* Requirement *
What you return must match the records exactly, with every line included.

* Records provided *
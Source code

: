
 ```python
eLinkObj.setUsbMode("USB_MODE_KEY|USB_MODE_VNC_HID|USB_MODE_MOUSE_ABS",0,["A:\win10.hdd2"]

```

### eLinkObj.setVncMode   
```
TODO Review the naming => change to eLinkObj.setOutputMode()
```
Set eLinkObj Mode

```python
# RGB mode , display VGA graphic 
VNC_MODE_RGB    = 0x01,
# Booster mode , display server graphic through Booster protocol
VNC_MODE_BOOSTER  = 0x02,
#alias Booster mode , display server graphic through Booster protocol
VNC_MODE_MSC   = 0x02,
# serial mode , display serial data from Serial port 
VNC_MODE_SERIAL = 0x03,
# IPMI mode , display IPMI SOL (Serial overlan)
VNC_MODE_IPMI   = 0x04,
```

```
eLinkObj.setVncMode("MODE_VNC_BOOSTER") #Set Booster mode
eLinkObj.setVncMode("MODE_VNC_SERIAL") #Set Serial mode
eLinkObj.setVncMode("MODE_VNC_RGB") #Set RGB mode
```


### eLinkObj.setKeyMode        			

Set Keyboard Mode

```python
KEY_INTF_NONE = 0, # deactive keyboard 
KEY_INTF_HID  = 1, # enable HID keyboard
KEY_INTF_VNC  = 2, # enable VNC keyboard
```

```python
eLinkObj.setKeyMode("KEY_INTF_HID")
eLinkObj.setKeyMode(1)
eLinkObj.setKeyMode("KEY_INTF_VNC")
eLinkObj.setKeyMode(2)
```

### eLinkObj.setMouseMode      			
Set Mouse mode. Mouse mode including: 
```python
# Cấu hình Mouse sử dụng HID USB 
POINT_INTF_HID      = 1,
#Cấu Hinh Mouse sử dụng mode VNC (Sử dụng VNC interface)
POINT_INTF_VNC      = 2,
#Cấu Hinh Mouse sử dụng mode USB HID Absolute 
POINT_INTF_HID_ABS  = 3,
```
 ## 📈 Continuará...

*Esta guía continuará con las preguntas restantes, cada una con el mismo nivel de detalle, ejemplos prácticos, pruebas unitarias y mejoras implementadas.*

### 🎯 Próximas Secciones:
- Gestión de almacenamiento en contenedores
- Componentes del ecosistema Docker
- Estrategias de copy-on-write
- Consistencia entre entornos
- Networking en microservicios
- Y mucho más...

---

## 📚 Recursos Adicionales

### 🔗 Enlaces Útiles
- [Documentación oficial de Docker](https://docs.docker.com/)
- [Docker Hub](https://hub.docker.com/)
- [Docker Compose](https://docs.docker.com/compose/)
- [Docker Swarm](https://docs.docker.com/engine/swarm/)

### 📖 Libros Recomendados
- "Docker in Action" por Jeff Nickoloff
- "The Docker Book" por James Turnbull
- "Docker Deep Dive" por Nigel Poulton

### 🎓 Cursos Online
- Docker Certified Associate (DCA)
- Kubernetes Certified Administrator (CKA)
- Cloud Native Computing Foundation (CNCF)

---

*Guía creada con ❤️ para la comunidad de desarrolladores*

* Task answer *
Source code

:
 ```python
eLinkObj.setUsbMode("USB_MODE_KEY|USB_MODE_VNC_HID|USB_MODE_MOUSE_ABS",0,["A:\win10.hdd2"]

```

### eLinkObj.setVncMode   
```
TODO Review the naming => change to eLinkObj.setOutputMode()
```
Set eLinkObj Mode

```python
# RGB mode , display VGA graphic 
VNC_MODE_RGB    = 0x01,
# Booster mode , display server graphic through Booster protocol
VNC_MODE_BOOSTER  = 0x02,
#alias Booster mode , display server graphic through Booster protocol
VNC_MODE_MSC   = 0x02,
# serial mode , display serial data from Serial port 
VNC_MODE_SERIAL = 0x03,
# IPMI mode , display IPMI SOL (Serial overlan)
VNC_MODE_IPMI   = 0x04,
```

```
eLinkObj.setVncMode("MODE_VNC_BOOSTER") #Set Booster mode
eLinkObj.setVncMode("MODE_VNC_SERIAL") #Set Serial mode
eLinkObj.setVncMode("MODE_VNC_RGB") #Set RGB mode
```


### eLinkObj.setKeyMode        			

Set Keyboard Mode

```python
KEY_INTF_NONE = 0, # deactive keyboard 
KEY_INTF_HID  = 1, # enable HID keyboard
KEY_INTF_VNC  = 2, # enable VNC keyboard
```

```python
eLinkObj.setKeyMode("KEY_INTF_HID")
eLinkObj.setKeyMode(1)
eLinkObj.setKeyMode("KEY_INTF_VNC")
eLinkObj.setKeyMode(2)
```

### eLinkObj.setMouseMode      			
Set Mouse mode. Mouse mode including: 
```python
# Cấu hình Mouse sử dụng HID USB 
POINT_INTF_HID      = 1,
#Cấu Hinh Mouse sử dụng mode VNC (Sử dụng VNC interface)
POINT_INTF_VNC      = 2,
#Cấu Hinh Mouse sử dụng mode USB HID Absolute 
POINT_INTF_HID_ABS  = 3,
```
 ## 📈 Continuará...

*Esta guía continuará con las preguntas restantes, cada una con el mismo nivel de detalle, ejemplos prácticos, pruebas unitarias y mejoras implementadas.*

### 🎯 Próximas Secciones:
- Gestión de almacenamiento en contenedores
- Componentes del ecosistema Docker
- Estrategias de copy-on-write
- Consistencia entre entornos
- Networking en microservicios
- Y mucho más...

---

## 📚 Recursos Adicionales

### 🔗 Enlaces Útiles
- [Documentación oficial de Docker](https://docs.docker.com/)
- [Docker Hub](https://hub.docker.com/)
- [Docker Compose](https://docs.docker.com/compose/)
- [Docker Swarm](https://docs.docker.com/engine/swarm/)

### 📖 Libros Recomendados
- "Docker in Action" por Jeff Nickoloff
- "The Docker Book" por James Turnbull
- "Docker Deep Dive" por Nigel Poulton

### 🎓 Cursos Online
- Docker Certified Associate (DCA)
- Kubernetes Certified Administrator (CKA)
- Cloud Native Computing Foundation (CNCF)

---

*Guía creada con ❤️ para la comunidad de desarrolladores*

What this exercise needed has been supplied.